▼▼▼
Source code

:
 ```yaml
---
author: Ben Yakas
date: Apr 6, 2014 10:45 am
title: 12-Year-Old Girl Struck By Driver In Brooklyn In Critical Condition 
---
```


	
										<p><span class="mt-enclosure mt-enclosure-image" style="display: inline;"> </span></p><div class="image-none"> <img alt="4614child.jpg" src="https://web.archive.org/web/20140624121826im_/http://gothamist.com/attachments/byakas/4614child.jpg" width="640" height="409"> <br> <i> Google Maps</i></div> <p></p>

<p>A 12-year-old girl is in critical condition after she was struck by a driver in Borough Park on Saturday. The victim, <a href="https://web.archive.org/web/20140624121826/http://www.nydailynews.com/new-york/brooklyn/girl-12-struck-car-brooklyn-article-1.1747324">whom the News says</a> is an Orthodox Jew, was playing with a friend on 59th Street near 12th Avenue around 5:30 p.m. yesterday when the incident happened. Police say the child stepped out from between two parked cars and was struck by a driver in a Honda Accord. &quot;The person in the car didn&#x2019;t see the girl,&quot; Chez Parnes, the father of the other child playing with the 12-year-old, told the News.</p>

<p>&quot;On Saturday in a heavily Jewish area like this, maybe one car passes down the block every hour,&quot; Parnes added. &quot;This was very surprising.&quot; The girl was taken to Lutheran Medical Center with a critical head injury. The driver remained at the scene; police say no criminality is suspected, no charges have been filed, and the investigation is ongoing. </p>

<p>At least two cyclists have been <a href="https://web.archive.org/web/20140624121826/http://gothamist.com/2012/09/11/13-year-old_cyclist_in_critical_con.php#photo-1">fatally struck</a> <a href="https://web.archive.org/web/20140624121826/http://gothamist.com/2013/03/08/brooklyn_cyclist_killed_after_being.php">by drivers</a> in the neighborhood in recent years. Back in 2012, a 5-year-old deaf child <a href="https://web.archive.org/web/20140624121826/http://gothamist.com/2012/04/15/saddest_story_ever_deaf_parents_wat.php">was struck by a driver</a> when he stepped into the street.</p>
▲▲▲
▼▼▼
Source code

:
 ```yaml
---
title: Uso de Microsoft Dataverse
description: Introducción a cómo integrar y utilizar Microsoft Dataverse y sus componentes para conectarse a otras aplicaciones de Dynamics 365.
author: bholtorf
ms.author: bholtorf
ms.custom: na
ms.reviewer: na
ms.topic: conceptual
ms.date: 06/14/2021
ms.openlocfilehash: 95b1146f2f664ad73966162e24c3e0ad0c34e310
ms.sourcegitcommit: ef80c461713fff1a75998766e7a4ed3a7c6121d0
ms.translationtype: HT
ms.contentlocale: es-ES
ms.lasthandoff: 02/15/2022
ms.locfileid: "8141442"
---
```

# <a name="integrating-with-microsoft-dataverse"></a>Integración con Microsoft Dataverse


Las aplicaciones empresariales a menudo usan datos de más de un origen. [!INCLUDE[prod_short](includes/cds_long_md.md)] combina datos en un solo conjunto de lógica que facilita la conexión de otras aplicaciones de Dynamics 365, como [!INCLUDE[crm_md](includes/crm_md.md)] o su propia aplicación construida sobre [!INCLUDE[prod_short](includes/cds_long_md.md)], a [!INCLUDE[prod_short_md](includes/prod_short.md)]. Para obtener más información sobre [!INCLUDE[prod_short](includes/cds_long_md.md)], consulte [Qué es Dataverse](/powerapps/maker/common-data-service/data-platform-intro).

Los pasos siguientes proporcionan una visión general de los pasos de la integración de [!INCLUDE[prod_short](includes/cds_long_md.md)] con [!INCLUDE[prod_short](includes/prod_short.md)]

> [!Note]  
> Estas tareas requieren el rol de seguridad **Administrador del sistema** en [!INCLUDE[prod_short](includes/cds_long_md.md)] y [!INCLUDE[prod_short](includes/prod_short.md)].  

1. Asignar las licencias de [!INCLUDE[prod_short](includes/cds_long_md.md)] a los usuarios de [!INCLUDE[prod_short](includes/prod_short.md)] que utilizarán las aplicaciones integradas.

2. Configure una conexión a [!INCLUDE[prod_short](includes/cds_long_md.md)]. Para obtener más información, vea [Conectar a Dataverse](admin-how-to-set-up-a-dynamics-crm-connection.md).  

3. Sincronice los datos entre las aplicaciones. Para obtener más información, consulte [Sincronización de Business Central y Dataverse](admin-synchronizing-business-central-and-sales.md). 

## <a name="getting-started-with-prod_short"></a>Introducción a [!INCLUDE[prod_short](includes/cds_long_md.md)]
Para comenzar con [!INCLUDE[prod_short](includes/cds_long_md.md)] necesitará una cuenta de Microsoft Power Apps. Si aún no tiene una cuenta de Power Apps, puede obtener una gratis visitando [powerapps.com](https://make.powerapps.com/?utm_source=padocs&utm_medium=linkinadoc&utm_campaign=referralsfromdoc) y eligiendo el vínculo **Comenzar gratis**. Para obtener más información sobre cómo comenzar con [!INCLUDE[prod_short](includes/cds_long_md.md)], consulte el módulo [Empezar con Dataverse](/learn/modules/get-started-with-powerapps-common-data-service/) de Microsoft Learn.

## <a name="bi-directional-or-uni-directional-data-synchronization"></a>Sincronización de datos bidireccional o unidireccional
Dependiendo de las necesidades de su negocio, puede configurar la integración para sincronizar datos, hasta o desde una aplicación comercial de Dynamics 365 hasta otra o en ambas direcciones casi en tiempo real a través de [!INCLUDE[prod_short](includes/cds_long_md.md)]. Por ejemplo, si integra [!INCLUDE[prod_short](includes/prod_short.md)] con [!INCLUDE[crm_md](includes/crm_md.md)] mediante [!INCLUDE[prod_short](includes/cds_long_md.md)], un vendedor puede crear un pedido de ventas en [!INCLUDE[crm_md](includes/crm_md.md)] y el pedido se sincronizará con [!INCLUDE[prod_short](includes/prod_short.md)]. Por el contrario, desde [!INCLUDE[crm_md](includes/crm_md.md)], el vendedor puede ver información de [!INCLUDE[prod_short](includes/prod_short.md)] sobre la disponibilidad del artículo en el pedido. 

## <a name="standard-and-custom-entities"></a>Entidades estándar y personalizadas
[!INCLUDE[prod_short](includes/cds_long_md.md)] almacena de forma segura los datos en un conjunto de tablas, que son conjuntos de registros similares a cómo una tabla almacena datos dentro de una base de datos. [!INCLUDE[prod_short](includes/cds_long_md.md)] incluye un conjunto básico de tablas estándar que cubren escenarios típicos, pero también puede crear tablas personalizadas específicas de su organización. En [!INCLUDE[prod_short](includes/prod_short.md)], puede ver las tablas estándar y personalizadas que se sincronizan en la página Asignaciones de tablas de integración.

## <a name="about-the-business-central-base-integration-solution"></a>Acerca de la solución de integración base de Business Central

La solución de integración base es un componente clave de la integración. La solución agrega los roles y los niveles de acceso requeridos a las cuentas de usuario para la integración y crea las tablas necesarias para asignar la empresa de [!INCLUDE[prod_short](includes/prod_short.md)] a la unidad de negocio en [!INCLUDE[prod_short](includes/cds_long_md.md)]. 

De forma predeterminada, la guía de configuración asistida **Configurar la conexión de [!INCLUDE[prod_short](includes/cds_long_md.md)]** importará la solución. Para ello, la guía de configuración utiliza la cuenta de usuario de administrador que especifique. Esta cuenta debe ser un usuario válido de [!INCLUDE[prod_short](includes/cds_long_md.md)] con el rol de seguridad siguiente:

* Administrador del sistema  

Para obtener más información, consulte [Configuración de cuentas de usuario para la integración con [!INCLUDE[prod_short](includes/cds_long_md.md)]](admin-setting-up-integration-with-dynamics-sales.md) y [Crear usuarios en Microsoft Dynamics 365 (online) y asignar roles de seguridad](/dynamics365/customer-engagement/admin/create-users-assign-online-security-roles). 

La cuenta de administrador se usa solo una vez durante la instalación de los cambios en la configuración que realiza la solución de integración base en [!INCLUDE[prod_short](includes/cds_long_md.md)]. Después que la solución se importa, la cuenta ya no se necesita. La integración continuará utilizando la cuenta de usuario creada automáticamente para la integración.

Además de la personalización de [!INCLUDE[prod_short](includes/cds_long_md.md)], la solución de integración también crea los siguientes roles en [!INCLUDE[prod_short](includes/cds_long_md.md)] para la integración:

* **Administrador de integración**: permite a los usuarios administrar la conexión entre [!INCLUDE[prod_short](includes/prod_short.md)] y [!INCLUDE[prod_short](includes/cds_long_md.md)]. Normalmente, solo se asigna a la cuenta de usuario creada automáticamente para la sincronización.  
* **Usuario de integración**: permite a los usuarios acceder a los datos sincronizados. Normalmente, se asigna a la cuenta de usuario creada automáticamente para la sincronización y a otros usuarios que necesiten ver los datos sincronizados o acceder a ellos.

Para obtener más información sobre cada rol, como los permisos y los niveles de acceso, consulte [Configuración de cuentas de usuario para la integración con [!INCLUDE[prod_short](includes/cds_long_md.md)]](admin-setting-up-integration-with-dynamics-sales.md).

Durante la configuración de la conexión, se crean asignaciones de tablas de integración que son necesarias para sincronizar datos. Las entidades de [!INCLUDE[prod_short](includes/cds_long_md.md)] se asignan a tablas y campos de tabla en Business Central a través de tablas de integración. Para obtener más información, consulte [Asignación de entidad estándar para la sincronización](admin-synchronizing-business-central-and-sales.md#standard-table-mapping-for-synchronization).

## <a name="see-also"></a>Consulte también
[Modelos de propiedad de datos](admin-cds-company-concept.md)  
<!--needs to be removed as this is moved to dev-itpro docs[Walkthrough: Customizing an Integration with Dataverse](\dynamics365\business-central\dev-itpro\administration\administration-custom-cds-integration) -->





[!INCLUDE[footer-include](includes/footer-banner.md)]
▲▲▲
▼▼▼
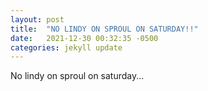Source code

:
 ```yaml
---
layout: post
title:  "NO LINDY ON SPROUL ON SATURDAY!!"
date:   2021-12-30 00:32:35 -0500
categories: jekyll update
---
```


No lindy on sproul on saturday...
▲▲▲
→ What you have to do:
In the material above, please find every line that includes the word "href" and copy it.

→ Solution for this task:
<p>A 12-year-old girl is in critical condition after she was struck by a driver in Borough Park on Saturday. The victim, <a href="https://web.archive.org/web/20140624121826/http://www.nydailynews.com/new-york/brooklyn/girl-12-struck-car-brooklyn-article-1.1747324">whom the News says</a> is an Orthodox Jew, was playing with a friend on 59th Street near 12th Avenue around 5:30 p.m. yesterday when the incident happened. Police say the child stepped out from between two parked cars and was struck by a driver in a Honda Accord. &quot;The person in the car didn&#x2019;t see the girl,&quot; Chez Parnes, the father of the other child playing with the 12-year-old, told the News.</p>
<p>At least two cyclists have been <a href="https://web.archive.org/web/20140624121826/http://gothamist.com/2012/09/11/13-year-old_cyclist_in_critical_con.php#photo-1">fatally struck</a> <a href="https://web.archive.org/web/20140624121826/http://gothamist.com/2013/03/08/brooklyn_cyclist_killed_after_being.php">by drivers</a> in the neighborhood in recent years. Back in 2012, a 5-year-old deaf child <a href="https://web.archive.org/web/20140624121826/http://gothamist.com/2012/04/15/saddest_story_ever_deaf_parents_wat.php">was struck by a driver</a> when he stepped into the street.</p>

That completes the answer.